[Work request] Looking at the data below, state how many lines contain "that". No other words are wanted.

[Data extracts]
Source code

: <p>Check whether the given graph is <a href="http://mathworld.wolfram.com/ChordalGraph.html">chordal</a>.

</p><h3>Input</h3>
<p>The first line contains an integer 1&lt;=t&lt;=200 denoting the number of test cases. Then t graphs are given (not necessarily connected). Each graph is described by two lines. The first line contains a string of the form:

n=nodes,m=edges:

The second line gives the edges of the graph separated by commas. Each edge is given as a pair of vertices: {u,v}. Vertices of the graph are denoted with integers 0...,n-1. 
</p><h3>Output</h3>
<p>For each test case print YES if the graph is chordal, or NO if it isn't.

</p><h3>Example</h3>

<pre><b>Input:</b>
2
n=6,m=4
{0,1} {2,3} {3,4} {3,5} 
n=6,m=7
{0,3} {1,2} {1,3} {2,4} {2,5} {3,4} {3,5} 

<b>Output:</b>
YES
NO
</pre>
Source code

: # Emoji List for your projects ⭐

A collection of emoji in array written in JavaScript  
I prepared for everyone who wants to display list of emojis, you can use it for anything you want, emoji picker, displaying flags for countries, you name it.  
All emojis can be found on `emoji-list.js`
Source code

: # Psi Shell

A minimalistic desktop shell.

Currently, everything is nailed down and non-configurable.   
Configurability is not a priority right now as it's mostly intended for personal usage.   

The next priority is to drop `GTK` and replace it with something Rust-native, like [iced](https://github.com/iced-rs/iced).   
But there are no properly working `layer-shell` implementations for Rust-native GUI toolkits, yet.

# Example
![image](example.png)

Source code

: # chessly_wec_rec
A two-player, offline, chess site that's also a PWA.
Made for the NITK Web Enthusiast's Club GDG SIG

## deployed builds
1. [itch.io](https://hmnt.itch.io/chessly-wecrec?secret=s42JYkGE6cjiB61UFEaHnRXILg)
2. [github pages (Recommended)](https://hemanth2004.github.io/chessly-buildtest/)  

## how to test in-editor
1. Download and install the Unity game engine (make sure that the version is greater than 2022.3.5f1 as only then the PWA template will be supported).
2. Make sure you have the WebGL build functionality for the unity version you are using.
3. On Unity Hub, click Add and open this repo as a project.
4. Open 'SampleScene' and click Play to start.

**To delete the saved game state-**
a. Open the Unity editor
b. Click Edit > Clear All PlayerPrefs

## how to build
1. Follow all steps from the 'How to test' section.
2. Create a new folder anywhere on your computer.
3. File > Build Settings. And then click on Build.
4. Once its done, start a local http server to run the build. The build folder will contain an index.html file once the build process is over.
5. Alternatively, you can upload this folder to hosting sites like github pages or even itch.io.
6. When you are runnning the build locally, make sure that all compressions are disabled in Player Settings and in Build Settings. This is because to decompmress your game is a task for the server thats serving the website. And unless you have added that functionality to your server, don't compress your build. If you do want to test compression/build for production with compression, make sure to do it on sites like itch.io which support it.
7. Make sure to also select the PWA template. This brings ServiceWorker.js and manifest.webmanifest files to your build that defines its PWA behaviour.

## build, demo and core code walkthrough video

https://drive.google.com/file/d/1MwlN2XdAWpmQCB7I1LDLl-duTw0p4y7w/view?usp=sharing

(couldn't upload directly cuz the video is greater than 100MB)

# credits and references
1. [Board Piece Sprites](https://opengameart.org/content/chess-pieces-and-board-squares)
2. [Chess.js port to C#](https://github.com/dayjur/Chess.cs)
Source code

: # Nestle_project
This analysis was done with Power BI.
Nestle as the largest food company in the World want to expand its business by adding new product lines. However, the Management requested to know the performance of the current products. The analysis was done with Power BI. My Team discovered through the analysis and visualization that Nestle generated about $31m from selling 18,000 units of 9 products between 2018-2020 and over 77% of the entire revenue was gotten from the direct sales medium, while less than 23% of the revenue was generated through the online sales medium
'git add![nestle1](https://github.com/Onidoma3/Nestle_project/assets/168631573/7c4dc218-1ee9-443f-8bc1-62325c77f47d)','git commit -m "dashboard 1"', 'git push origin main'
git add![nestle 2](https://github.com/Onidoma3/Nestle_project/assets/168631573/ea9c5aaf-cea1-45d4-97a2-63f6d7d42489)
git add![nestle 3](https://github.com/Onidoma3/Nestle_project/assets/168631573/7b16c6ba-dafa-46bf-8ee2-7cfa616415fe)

[The completed task] 5